● **YOUR ASSIGNMENT**: The answer is the number of lines in the data that contain the word "failures"; give it alone.

● **WORKING DATA**:
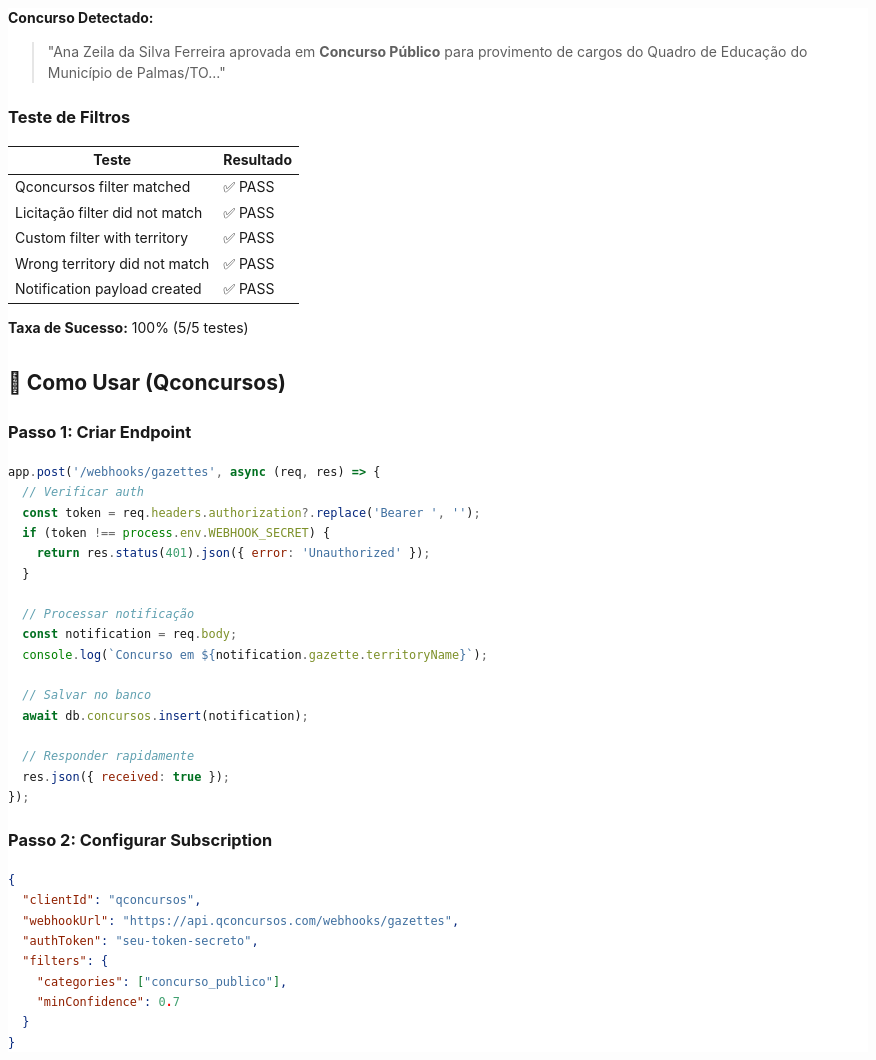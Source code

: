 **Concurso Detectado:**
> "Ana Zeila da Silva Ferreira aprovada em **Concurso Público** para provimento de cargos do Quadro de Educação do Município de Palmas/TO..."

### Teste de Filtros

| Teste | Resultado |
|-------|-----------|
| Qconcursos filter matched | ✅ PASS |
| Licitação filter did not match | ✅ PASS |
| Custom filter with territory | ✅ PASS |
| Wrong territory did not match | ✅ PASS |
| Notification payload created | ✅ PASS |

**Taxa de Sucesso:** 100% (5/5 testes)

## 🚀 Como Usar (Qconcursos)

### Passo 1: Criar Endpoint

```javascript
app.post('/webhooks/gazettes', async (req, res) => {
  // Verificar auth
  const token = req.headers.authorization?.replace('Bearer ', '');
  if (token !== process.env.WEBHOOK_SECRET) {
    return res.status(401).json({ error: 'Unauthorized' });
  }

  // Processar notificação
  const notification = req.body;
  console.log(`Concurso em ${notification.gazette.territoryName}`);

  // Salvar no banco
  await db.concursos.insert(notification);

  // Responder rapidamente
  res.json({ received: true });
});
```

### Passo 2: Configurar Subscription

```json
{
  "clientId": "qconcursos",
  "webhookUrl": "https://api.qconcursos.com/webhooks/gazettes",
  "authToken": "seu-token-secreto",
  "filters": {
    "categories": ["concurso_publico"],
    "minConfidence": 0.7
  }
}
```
--
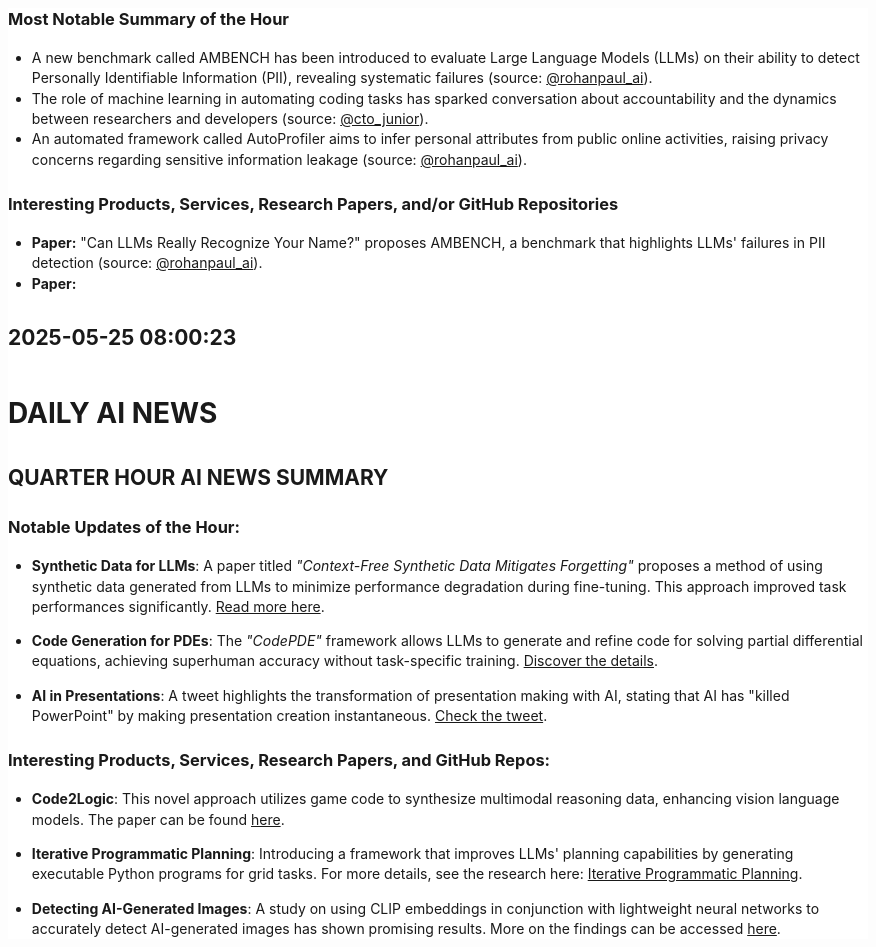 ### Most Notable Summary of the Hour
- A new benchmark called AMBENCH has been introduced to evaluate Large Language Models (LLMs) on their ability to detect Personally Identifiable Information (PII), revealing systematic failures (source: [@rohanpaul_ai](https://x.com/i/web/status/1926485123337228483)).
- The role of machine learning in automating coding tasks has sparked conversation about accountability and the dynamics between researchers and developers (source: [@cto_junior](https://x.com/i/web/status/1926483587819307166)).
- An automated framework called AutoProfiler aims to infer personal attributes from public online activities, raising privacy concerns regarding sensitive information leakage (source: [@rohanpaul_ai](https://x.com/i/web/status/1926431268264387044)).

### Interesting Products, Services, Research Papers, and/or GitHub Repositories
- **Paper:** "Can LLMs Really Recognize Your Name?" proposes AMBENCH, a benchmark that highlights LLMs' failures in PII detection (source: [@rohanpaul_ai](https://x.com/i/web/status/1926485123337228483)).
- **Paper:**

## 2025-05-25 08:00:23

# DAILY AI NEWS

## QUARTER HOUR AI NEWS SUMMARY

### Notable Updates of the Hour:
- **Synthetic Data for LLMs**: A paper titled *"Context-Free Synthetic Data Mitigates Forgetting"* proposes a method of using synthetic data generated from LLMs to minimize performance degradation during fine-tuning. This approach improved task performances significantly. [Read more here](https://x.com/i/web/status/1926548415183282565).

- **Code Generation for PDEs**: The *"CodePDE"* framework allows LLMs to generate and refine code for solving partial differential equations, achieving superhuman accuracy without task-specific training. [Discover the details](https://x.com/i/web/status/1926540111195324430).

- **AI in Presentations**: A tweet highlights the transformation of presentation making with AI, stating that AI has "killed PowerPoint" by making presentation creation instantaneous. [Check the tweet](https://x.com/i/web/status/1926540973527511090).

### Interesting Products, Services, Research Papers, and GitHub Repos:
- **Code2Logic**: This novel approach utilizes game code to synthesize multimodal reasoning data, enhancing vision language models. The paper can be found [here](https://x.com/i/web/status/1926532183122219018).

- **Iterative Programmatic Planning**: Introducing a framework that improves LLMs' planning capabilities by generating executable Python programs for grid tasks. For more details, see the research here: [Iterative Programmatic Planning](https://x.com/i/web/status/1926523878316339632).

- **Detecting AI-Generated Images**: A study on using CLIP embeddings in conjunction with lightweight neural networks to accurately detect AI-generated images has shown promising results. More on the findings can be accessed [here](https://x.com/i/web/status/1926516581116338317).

● **SOLUTION TO THE PROBLEM**: 2